## Aim of the exercise:
What is needed is a copy of each line in the listing below that contains "which".

.....

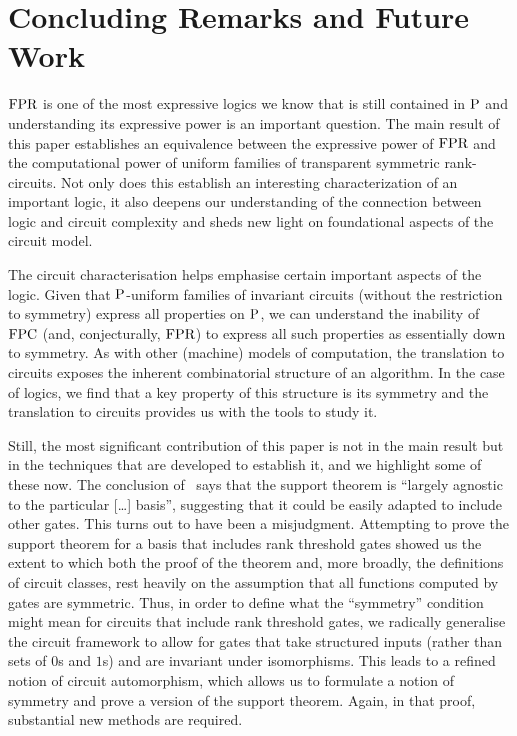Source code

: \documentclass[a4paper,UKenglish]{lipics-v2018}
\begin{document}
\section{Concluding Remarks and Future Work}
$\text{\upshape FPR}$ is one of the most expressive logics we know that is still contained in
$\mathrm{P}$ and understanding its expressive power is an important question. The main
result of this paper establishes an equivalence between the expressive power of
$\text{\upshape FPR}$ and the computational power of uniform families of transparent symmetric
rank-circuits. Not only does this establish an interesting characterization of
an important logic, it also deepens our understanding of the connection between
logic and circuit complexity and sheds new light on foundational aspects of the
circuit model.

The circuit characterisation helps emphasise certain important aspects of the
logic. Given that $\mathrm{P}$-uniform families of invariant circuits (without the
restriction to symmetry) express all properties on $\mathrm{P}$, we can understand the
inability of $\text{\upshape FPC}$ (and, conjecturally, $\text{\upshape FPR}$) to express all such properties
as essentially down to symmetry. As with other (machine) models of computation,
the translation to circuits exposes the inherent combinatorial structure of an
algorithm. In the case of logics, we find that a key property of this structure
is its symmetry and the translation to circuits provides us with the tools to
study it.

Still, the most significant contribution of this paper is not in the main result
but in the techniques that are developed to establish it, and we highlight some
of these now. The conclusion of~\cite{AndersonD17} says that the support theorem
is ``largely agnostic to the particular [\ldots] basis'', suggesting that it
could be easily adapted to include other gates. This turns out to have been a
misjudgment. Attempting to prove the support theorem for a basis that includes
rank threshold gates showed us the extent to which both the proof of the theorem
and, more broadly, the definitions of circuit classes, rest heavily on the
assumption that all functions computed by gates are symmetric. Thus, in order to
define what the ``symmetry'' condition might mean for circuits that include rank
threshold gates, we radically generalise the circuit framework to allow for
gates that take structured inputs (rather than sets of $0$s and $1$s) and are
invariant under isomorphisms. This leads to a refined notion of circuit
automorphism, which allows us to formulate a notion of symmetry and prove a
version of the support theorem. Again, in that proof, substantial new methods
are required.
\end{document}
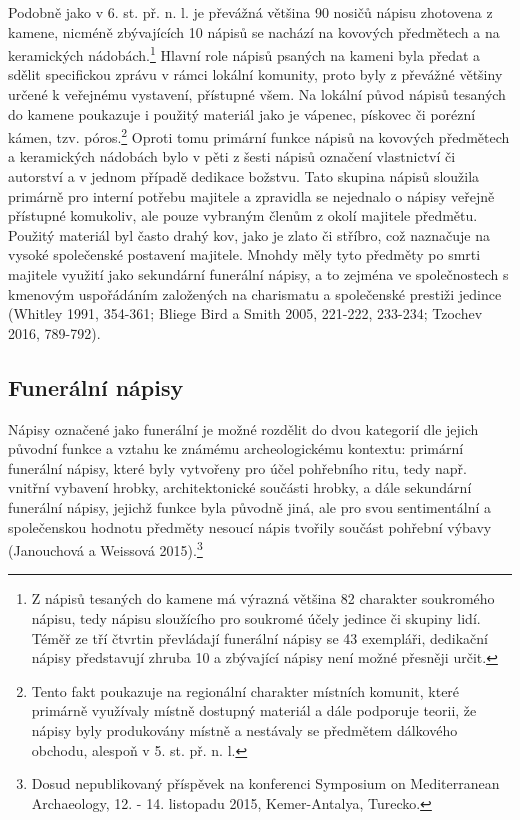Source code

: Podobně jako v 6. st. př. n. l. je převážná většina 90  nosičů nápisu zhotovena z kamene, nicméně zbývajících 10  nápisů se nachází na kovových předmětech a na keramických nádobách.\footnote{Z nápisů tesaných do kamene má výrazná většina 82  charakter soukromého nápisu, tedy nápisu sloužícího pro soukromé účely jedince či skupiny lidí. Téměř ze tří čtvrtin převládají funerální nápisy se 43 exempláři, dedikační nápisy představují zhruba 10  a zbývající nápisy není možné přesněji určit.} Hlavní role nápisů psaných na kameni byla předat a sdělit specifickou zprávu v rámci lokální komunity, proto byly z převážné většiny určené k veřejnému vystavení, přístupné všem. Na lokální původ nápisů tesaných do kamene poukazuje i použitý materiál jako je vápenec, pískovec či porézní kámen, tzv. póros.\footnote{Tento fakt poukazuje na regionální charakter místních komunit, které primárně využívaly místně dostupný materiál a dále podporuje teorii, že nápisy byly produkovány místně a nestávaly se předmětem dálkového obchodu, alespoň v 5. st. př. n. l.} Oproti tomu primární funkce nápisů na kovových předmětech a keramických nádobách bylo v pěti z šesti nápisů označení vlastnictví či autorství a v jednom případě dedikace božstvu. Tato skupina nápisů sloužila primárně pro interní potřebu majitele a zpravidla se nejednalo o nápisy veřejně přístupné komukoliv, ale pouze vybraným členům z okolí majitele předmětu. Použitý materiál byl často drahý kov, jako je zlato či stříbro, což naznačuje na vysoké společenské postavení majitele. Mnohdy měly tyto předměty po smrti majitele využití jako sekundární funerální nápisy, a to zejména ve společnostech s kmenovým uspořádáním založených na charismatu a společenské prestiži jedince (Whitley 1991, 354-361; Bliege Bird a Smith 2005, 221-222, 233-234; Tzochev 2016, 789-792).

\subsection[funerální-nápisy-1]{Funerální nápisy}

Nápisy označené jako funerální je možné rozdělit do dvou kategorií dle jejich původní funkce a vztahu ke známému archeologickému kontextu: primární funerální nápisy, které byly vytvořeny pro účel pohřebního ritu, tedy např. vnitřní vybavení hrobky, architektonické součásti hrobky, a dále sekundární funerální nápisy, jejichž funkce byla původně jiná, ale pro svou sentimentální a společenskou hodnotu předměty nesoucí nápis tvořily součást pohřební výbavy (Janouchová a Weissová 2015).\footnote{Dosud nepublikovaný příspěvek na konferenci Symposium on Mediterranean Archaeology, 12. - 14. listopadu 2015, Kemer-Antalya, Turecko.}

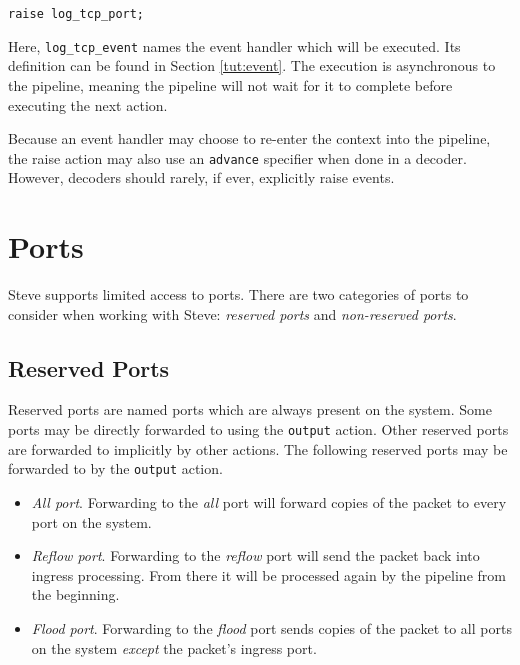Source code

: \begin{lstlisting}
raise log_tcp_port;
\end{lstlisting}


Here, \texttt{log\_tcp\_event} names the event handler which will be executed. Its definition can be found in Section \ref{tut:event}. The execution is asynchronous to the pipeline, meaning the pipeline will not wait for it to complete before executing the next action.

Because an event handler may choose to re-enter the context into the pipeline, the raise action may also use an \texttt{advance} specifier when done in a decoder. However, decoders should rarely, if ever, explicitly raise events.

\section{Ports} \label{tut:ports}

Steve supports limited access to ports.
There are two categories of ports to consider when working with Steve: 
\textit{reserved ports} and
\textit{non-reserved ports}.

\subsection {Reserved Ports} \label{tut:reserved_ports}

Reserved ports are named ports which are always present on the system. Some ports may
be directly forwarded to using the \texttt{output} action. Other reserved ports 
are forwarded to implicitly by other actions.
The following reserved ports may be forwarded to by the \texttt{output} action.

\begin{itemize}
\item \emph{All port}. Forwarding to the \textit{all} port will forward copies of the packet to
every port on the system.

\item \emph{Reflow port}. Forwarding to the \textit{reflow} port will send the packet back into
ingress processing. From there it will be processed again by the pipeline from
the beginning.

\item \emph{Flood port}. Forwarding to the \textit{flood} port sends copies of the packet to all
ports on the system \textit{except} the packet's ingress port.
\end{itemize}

.....

## Answer box:
rank threshold gates showed us the extent to which both the proof of the theorem
automorphism, which allows us to formulate a notion of symmetry and prove a
Here, \texttt{log\_tcp\_event} names the event handler which will be executed. Its definition can be found in Section \ref{tut:event}. The execution is asynchronous to the pipeline, meaning the pipeline will not wait for it to complete before executing the next action.
Reserved ports are named ports which are always present on the system. Some ports may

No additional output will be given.